Exercise
Your copy should contain exactly the lines from the start of the material through the line containing "Všechny experimentální účty", and no pictures.

Supplied data
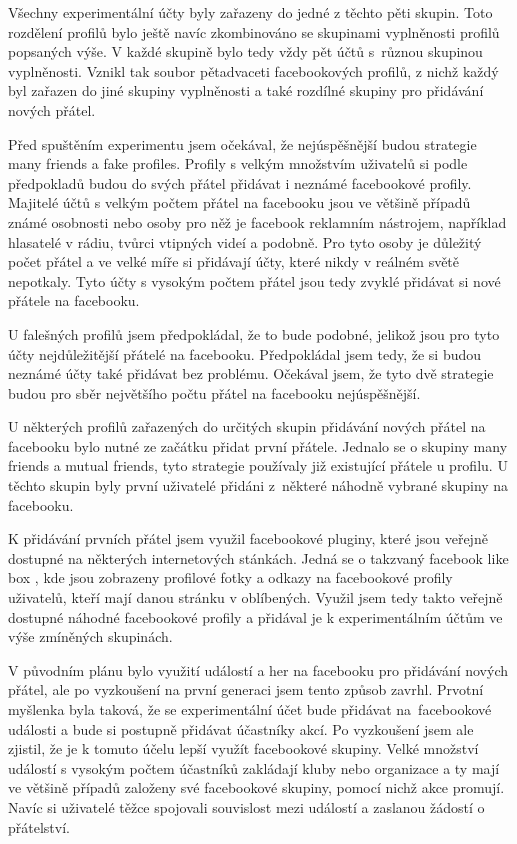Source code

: \documentclass[thesis=M,czech]{FITthesis}[2013/05/10]
\begin{document}
Všechny experimentální účty byly zařazeny do jedné z těchto pěti skupin. Toto rozdělení profilů bylo ještě navíc zkombinováno se skupinami vyplněnosti profilů popsaných výše. V každé skupině bylo tedy vždy pět účtů s~různou skupinou vyplněnosti. Vznikl tak soubor pětadvaceti facebookových profilů, z nichž každý byl zařazen do jiné skupiny vyplněnosti a také rozdílné skupiny pro přidávání nových přátel.

Před spuštěním experimentu jsem očekával, že nejúspěšnější budou strategie many friends a fake profiles. Profily s velkým množstvím uživatelů si podle předpokladů budou do svých přátel přidávat i neznámé facebookové profily. Majitelé účtů s velkým počtem přátel na facebooku jsou ve většině případů známé osobnosti nebo osoby pro něž je facebook reklamním nástrojem, například hlasatelé v rádiu, tvůrci vtipných videí a podobně. Pro tyto osoby je důležitý počet přátel a ve velké míře si přidávají účty, které nikdy v reálném světě nepotkaly. Tyto účty s vysokým počtem přátel jsou tedy zvyklé přidávat si nové přátele na facebooku.

U falešných profilů jsem předpokládal, že to bude podobné, jelikož jsou pro tyto účty nejdůležitější přátelé na facebooku. Předpokládal jsem tedy, že si budou neznámé účty také přidávat bez problému. Očekával jsem, že tyto dvě strategie budou pro sběr největšího počtu přátel na facebooku nejúspěšnější.

U některých profilů zařazených do určitých skupin přidávání nových přátel na facebooku bylo nutné ze začátku přidat první přátele. Jednalo se o skupiny many friends a mutual friends, tyto strategie používaly již existující přátele u profilu. U těchto skupin byly první uživatelé přidáni z~některé náhodně vybrané skupiny na facebooku. 

K přidávání prvních přátel jsem využil facebookové pluginy, které jsou veřejně dostupné na některých internetových stánkách. Jedná se o takzvaný facebook like box \cite{web:fbLikeBox}, kde jsou zobrazeny profilové fotky a odkazy na facebookové profily uživatelů, kteří mají danou stránku v oblíbených. Využil jsem tedy takto veřejně dostupné náhodné facebookové profily a přidával je k experimentálním účtům ve výše zmíněných skupinách.

V původním plánu bylo využití událostí a her na facebooku pro přidávání nových přátel, ale po vyzkoušení na první generaci jsem tento způsob zavrhl. Prvotní myšlenka byla taková, že se experimentální účet bude přidávat na~facebookové události a bude si postupně přidávat účastníky akcí. Po vyzkoušení jsem ale zjistil, že je k tomuto účelu lepší využít facebookové skupiny. Velké množství událostí s vysokým počtem účastníků zakládají kluby nebo organizace a ty mají ve většině případů založeny své facebookové skupiny, pomocí nichž akce promují. Navíc si uživatelé těžce spojovali souvislost mezi událostí a zaslanou žádostí o přátelství.
\end{document}

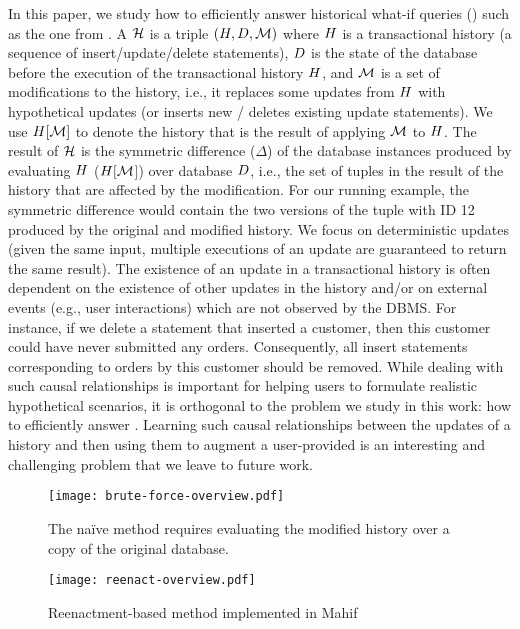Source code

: In this paper, we study how to efficiently answer
historical what-if queries (\abbrHWs) such as the one from .
A \abbrHW $\mathcal{H}$ is a triple $(H, D, \mathcal{M})$ where $H$ is a transactional history (a sequence of insert/update/delete statements), $D$ is the state of the database before the execution of the transactional history $H$, and $\mathcal{M}$ is a set of modifications to the history, i.e., it replaces some updates from $H$ with hypothetical updates (or inserts new / deletes existing update statements). We use $H[\mathcal{M}]$ to denote the history that is the result of applying $\mathcal{M}$ to $H$. The result of $\mathcal{H}$ is the symmetric difference ($\Delta$) of the database instances produced by evaluating $H$ ($H[\mathcal{M}$]) over database $D$, i.e., the set of tuples in the result of the history that are affected by the modification. For our running example, the symmetric difference  would contain the two versions of the tuple with ID 12 produced by the original and modified history. We focus on deterministic updates (given the same input, multiple executions of an update are guaranteed to return the same result).
%
The existence of an update in a transactional history is often dependent on the existence of other updates in the history and/or on external events (e.g., user interactions) which are not observed by the DBMS. For instance, if we delete a statement that inserted a customer, then this customer could have never submitted any orders. Consequently, all insert statements corresponding to orders by this customer should be removed. While dealing with such causal relationships is important for helping users to formulate realistic hypothetical scenarios, it is orthogonal to the problem we study in this work: how to efficiently answer \abbrHWs. Learning such causal relationships between the updates of a history %
  and then using them to augment a user-provided \abbrHW is an interesting and challenging problem that we leave to future work.

\begin{figure}[t]
  \begin{minipage}{1.0\linewidth}
    \centering
    \texttt{[image: brute-force-overview.pdf]}
    \vspace{-4.5mm}
    \caption{The naïve method requires evaluating the modified history over a copy of the original database.}
    \label{fig:Naive-Method}
  \end{minipage}
  \begin{minipage}{1.0\linewidth}
    \centering
    \texttt{[image: reenact-overview.pdf]}
    \vspace{-4.5mm}
    \caption{Reenactment-based method implemented in Mahif}
    \label{fig:Prop-Method}
  \end{minipage}
\end{figure}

Answer for the task
Source code

: \documentclass[thesis=M,czech]{FITthesis}[2013/05/10]
\begin{document}
Všechny experimentální účty byly zařazeny do jedné z těchto pěti skupin. Toto rozdělení profilů bylo ještě navíc zkombinováno se skupinami vyplněnosti profilů popsaných výše. V každé skupině bylo tedy vždy pět účtů s~různou skupinou vyplněnosti. Vznikl tak soubor pětadvaceti facebookových profilů, z nichž každý byl zařazen do jiné skupiny vyplněnosti a také rozdílné skupiny pro přidávání nových přátel.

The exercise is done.